▸ TASK ITEM
Every line holding "primary" should be copied from the records below.

══ GIVEN DATA

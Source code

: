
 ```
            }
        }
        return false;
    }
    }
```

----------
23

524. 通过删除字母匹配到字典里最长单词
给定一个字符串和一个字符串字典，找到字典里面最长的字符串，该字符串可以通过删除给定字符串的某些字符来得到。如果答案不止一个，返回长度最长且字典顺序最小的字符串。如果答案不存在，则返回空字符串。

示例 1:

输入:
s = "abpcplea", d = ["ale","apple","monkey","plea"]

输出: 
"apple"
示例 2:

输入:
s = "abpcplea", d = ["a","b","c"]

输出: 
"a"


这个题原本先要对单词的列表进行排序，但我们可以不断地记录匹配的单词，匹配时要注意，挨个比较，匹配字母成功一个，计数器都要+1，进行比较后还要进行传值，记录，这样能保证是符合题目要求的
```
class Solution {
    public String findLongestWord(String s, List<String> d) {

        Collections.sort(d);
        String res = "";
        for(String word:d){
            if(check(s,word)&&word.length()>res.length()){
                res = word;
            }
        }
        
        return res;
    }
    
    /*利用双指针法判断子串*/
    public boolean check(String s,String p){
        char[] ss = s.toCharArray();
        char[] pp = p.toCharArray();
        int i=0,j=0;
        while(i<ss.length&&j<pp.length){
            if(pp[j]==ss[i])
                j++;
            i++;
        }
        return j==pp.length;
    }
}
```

════
══ GIVEN DATA

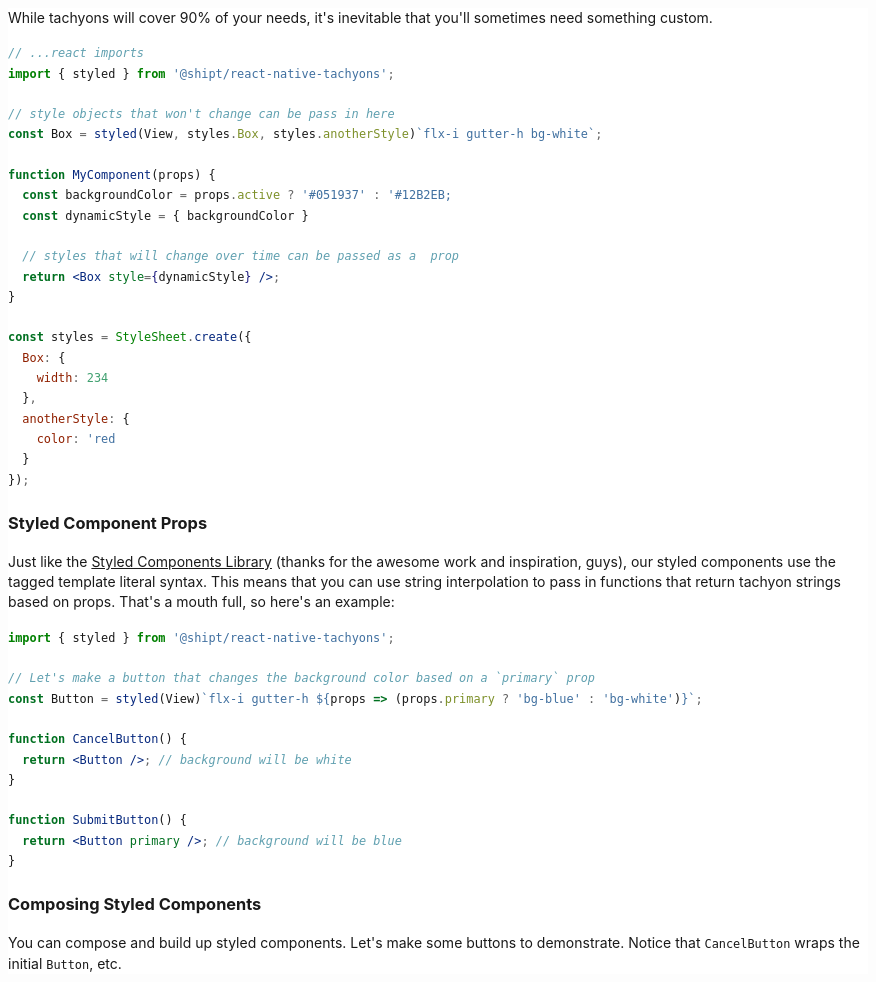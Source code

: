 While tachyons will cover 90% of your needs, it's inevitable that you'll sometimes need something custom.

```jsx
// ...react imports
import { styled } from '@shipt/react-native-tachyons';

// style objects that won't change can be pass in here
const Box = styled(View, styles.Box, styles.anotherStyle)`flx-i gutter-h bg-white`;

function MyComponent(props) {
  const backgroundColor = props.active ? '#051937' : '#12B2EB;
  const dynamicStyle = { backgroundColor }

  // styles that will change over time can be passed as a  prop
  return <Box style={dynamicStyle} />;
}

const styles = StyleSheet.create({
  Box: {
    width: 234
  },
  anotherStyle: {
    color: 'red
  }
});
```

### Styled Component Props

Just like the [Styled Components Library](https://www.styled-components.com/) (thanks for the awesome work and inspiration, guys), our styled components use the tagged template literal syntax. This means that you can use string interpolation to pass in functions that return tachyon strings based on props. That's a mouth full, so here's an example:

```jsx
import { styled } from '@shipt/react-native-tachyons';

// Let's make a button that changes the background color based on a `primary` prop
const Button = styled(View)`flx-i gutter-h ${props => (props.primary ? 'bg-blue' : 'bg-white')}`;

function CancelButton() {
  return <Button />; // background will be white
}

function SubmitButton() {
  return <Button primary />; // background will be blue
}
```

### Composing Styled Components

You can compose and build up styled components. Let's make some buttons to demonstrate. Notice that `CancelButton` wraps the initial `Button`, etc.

════

▸ EXERCISE OUTPUT
// Let's make a button that changes the background color based on a `primary` prop
const Button = styled(View)`flx-i gutter-h ${props => (props.primary ? 'bg-blue' : 'bg-white')}`;
  return <Button primary />; // background will be blue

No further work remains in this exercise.